> **DATA**:
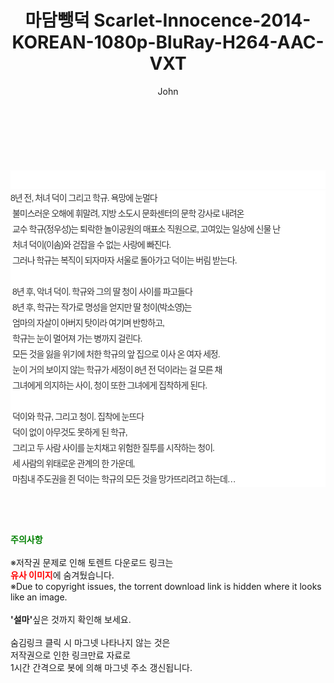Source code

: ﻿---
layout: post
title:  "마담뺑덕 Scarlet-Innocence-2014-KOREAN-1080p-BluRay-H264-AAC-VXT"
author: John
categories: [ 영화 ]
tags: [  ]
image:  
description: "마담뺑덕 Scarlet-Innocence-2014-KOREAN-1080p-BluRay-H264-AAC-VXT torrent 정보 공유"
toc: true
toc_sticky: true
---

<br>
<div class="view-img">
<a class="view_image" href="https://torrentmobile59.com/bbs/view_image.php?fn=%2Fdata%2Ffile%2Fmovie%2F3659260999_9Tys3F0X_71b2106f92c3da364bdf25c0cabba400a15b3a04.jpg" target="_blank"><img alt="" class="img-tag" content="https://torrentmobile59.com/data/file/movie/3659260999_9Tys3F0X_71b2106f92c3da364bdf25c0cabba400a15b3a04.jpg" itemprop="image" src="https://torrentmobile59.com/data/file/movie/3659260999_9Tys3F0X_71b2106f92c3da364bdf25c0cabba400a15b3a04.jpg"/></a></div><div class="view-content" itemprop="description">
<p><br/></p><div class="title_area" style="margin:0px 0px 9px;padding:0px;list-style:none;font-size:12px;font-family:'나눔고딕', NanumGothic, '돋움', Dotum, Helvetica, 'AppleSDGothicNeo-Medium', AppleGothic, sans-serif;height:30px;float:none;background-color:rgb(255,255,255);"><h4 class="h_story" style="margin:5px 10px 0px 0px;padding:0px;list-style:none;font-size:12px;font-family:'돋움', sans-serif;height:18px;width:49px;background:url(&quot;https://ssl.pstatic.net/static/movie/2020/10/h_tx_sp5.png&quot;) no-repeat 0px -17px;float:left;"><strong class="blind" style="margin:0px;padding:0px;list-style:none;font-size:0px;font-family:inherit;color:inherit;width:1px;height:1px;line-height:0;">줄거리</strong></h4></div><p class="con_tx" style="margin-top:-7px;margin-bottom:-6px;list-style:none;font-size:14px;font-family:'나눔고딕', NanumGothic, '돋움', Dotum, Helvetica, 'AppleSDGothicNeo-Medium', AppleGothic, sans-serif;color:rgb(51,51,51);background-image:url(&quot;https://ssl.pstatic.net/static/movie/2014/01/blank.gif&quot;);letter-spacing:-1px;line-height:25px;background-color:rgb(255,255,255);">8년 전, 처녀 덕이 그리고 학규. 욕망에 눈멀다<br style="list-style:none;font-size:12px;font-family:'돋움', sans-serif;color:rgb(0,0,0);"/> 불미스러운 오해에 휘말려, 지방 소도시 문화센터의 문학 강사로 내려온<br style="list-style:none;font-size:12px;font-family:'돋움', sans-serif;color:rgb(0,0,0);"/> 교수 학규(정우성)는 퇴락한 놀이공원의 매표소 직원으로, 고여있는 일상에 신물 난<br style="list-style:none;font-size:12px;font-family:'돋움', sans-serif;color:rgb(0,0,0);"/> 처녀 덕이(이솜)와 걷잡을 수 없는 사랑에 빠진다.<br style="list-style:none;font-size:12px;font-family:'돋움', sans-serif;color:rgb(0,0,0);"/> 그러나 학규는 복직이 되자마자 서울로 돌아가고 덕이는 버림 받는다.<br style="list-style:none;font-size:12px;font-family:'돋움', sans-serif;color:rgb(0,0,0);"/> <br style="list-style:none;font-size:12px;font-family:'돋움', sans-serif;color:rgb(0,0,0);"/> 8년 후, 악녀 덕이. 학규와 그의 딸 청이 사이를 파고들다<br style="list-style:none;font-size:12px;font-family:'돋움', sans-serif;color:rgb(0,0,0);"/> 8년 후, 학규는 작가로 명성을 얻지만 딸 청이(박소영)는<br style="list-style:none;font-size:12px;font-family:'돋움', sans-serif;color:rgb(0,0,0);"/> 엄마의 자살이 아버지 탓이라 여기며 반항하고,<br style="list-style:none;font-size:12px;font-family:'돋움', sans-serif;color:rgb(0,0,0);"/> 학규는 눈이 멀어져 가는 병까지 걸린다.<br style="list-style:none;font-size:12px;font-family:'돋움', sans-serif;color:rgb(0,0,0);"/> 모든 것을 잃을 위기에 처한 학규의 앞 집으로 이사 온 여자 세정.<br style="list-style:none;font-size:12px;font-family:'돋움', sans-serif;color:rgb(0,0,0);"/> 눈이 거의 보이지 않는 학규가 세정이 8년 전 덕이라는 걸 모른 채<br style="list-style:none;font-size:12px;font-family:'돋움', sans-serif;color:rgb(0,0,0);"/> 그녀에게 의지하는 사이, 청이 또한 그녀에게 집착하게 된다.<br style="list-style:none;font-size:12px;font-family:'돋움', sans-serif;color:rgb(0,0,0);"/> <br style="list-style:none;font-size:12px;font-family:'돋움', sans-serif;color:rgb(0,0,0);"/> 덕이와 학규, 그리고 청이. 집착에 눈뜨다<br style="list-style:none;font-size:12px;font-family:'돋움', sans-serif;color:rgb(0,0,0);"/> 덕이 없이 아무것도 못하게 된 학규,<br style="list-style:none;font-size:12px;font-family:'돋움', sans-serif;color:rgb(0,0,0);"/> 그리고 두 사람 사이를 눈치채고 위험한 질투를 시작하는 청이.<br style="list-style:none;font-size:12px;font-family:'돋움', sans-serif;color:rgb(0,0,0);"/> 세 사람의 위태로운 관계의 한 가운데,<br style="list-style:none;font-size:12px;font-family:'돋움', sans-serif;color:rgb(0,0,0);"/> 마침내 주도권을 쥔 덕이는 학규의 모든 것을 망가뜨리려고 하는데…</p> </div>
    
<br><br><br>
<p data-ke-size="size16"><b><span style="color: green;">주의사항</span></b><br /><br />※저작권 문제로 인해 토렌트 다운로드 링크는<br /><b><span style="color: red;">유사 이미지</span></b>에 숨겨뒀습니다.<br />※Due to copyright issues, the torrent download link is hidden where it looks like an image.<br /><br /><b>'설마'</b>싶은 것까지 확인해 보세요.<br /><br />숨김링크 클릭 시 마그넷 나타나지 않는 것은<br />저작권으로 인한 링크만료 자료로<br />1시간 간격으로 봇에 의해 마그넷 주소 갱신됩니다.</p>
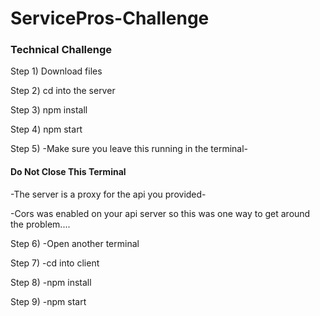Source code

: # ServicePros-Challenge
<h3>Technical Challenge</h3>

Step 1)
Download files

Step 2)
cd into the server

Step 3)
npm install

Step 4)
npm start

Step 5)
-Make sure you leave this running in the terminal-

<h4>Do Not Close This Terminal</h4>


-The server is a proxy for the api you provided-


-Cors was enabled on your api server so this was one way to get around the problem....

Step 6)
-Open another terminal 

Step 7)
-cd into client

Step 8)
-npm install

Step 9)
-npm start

> **YOUR GOAL**: Give back every entry verbatim. No pictures belong in the copy.

> **WORKED SOLUTION**:
Source code

: ﻿---
layout: post
title:  "마담뺑덕 Scarlet-Innocence-2014-KOREAN-1080p-BluRay-H264-AAC-VXT"
author: John
categories: [ 영화 ]
tags: [  ]
image:  
description: "마담뺑덕 Scarlet-Innocence-2014-KOREAN-1080p-BluRay-H264-AAC-VXT torrent 정보 공유"
toc: true
toc_sticky: true
---

<br>
<div class="view-img">
<a class="view_image" href="https://torrentmobile59.com/bbs/view_image.php?fn=%2Fdata%2Ffile%2Fmovie%2F3659260999_9Tys3F0X_71b2106f92c3da364bdf25c0cabba400a15b3a04.jpg" target="_blank"><img alt="" class="img-tag" content="https://torrentmobile59.com/data/file/movie/3659260999_9Tys3F0X_71b2106f92c3da364bdf25c0cabba400a15b3a04.jpg" itemprop="image" src="https://torrentmobile59.com/data/file/movie/3659260999_9Tys3F0X_71b2106f92c3da364bdf25c0cabba400a15b3a04.jpg"/></a></div><div class="view-content" itemprop="description">
<p><br/></p><div class="title_area" style="margin:0px 0px 9px;padding:0px;list-style:none;font-size:12px;font-family:'나눔고딕', NanumGothic, '돋움', Dotum, Helvetica, 'AppleSDGothicNeo-Medium', AppleGothic, sans-serif;height:30px;float:none;background-color:rgb(255,255,255);"><h4 class="h_story" style="margin:5px 10px 0px 0px;padding:0px;list-style:none;font-size:12px;font-family:'돋움', sans-serif;height:18px;width:49px;background:url(&quot;https://ssl.pstatic.net/static/movie/2020/10/h_tx_sp5.png&quot;) no-repeat 0px -17px;float:left;"><strong class="blind" style="margin:0px;padding:0px;list-style:none;font-size:0px;font-family:inherit;color:inherit;width:1px;height:1px;line-height:0;">줄거리</strong></h4></div><p class="con_tx" style="margin-top:-7px;margin-bottom:-6px;list-style:none;font-size:14px;font-family:'나눔고딕', NanumGothic, '돋움', Dotum, Helvetica, 'AppleSDGothicNeo-Medium', AppleGothic, sans-serif;color:rgb(51,51,51);background-image:url(&quot;https://ssl.pstatic.net/static/movie/2014/01/blank.gif&quot;);letter-spacing:-1px;line-height:25px;background-color:rgb(255,255,255);">8년 전, 처녀 덕이 그리고 학규. 욕망에 눈멀다<br style="list-style:none;font-size:12px;font-family:'돋움', sans-serif;color:rgb(0,0,0);"/> 불미스러운 오해에 휘말려, 지방 소도시 문화센터의 문학 강사로 내려온<br style="list-style:none;font-size:12px;font-family:'돋움', sans-serif;color:rgb(0,0,0);"/> 교수 학규(정우성)는 퇴락한 놀이공원의 매표소 직원으로, 고여있는 일상에 신물 난<br style="list-style:none;font-size:12px;font-family:'돋움', sans-serif;color:rgb(0,0,0);"/> 처녀 덕이(이솜)와 걷잡을 수 없는 사랑에 빠진다.<br style="list-style:none;font-size:12px;font-family:'돋움', sans-serif;color:rgb(0,0,0);"/> 그러나 학규는 복직이 되자마자 서울로 돌아가고 덕이는 버림 받는다.<br style="list-style:none;font-size:12px;font-family:'돋움', sans-serif;color:rgb(0,0,0);"/> <br style="list-style:none;font-size:12px;font-family:'돋움', sans-serif;color:rgb(0,0,0);"/> 8년 후, 악녀 덕이. 학규와 그의 딸 청이 사이를 파고들다<br style="list-style:none;font-size:12px;font-family:'돋움', sans-serif;color:rgb(0,0,0);"/> 8년 후, 학규는 작가로 명성을 얻지만 딸 청이(박소영)는<br style="list-style:none;font-size:12px;font-family:'돋움', sans-serif;color:rgb(0,0,0);"/> 엄마의 자살이 아버지 탓이라 여기며 반항하고,<br style="list-style:none;font-size:12px;font-family:'돋움', sans-serif;color:rgb(0,0,0);"/> 학규는 눈이 멀어져 가는 병까지 걸린다.<br style="list-style:none;font-size:12px;font-family:'돋움', sans-serif;color:rgb(0,0,0);"/> 모든 것을 잃을 위기에 처한 학규의 앞 집으로 이사 온 여자 세정.<br style="list-style:none;font-size:12px;font-family:'돋움', sans-serif;color:rgb(0,0,0);"/> 눈이 거의 보이지 않는 학규가 세정이 8년 전 덕이라는 걸 모른 채<br style="list-style:none;font-size:12px;font-family:'돋움', sans-serif;color:rgb(0,0,0);"/> 그녀에게 의지하는 사이, 청이 또한 그녀에게 집착하게 된다.<br style="list-style:none;font-size:12px;font-family:'돋움', sans-serif;color:rgb(0,0,0);"/> <br style="list-style:none;font-size:12px;font-family:'돋움', sans-serif;color:rgb(0,0,0);"/> 덕이와 학규, 그리고 청이. 집착에 눈뜨다<br style="list-style:none;font-size:12px;font-family:'돋움', sans-serif;color:rgb(0,0,0);"/> 덕이 없이 아무것도 못하게 된 학규,<br style="list-style:none;font-size:12px;font-family:'돋움', sans-serif;color:rgb(0,0,0);"/> 그리고 두 사람 사이를 눈치채고 위험한 질투를 시작하는 청이.<br style="list-style:none;font-size:12px;font-family:'돋움', sans-serif;color:rgb(0,0,0);"/> 세 사람의 위태로운 관계의 한 가운데,<br style="list-style:none;font-size:12px;font-family:'돋움', sans-serif;color:rgb(0,0,0);"/> 마침내 주도권을 쥔 덕이는 학규의 모든 것을 망가뜨리려고 하는데…</p> </div>
    
<br><br><br>
<p data-ke-size="size16"><b><span style="color: green;">주의사항</span></b><br /><br />※저작권 문제로 인해 토렌트 다운로드 링크는<br /><b><span style="color: red;">유사 이미지</span></b>에 숨겨뒀습니다.<br />※Due to copyright issues, the torrent download link is hidden where it looks like an image.<br /><br /><b>'설마'</b>싶은 것까지 확인해 보세요.<br /><br />숨김링크 클릭 시 마그넷 나타나지 않는 것은<br />저작권으로 인한 링크만료 자료로<br />1시간 간격으로 봇에 의해 마그넷 주소 갱신됩니다.</p>
Source code

: # ServicePros-Challenge
<h3>Technical Challenge</h3>

Step 1)
Download files

Step 2)
cd into the server

Step 3)
npm install

Step 4)
npm start

Step 5)
-Make sure you leave this running in the terminal-

<h4>Do Not Close This Terminal</h4>


-The server is a proxy for the api you provided-


-Cors was enabled on your api server so this was one way to get around the problem....

Step 6)
-Open another terminal 

Step 7)
-cd into client

Step 8)
-npm install

Step 9)
-npm start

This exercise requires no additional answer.